Anonymous 0 Comments

Because death-by-Jenga-collapse is basically manslaughter.

You can’t just pile in and shift hundreds of tons of collapsed rubble without it moving underneath you, potentially killing anyone who’s surviving in a small pocket underneath. People can and do live for days in such scenarios, and it’s better to recover them safely than find out that you caused a collapse which killed someone who would have been relatively uninjured.

Also, what you want in those circumstances is SILENCE. Every now and again you must ALL stop work, to listen for cries of survivors so you know where to focus your efforts, even if all you can do is reassure them or get water to them, it’ll extend their life by days, sometimes weeks.

Anonymous 0 Comments

You mean after the immediate search and rescue / making sure it won’t further collapse operations are over?

Same reason they don’t immediately remove a dead body from a potential murder scene and bury it.

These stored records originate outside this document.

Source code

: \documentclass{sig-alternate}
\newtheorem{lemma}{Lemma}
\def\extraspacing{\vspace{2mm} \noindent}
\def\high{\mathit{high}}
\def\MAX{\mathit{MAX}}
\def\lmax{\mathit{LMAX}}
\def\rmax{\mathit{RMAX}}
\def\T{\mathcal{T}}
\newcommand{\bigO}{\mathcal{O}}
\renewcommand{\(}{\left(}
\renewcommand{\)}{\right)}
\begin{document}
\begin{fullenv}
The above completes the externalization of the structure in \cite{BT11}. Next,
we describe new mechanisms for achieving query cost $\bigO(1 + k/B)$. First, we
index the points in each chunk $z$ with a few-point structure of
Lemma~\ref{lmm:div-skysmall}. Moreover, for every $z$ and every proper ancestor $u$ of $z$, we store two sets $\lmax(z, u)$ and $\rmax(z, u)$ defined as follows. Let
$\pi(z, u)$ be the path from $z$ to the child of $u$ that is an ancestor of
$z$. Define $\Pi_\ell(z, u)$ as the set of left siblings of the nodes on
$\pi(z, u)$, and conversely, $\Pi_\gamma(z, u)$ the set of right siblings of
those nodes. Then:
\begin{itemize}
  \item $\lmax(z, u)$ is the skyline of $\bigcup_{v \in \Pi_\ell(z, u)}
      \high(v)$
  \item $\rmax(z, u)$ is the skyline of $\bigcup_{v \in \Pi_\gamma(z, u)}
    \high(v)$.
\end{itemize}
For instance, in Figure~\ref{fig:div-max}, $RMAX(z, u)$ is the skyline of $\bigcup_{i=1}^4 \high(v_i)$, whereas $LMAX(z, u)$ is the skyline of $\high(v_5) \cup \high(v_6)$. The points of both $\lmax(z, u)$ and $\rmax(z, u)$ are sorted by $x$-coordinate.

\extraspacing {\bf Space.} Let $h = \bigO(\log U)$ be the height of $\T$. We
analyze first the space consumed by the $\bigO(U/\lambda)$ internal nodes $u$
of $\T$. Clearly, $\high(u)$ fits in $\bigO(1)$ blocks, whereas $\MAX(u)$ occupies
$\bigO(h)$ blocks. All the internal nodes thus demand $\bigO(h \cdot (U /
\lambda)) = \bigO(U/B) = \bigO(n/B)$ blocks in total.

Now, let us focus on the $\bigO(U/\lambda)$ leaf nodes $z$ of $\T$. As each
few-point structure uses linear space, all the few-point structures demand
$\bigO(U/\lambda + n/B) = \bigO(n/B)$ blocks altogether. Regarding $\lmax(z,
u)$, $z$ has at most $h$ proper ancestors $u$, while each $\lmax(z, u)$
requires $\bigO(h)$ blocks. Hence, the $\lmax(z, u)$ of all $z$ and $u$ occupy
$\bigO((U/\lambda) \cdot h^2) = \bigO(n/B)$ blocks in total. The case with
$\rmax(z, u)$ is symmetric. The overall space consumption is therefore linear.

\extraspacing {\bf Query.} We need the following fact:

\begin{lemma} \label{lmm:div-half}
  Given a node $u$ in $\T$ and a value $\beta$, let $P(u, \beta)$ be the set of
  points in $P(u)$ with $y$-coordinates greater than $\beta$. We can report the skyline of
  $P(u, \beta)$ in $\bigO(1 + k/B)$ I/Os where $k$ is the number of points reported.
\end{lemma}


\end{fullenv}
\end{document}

Gotta figure out what happened – insurance companies, lawyers etc. send their experts to investigate the rubble. To figure out why the building collapsed, if there is someone to blame, to figure out who has to take responsibility. If they would just remove it and clean up immediately they would basically destroy potential evidence.

Anonymous 0 Comments

I’m no engineer but I believe two reasons: 1) They have to do a search and rescue. Just going in hog wild and removing debris could lead to further collapse, which plays into 2) They have to do it in a certain way to prevent further collapse and risking the lives of first responders.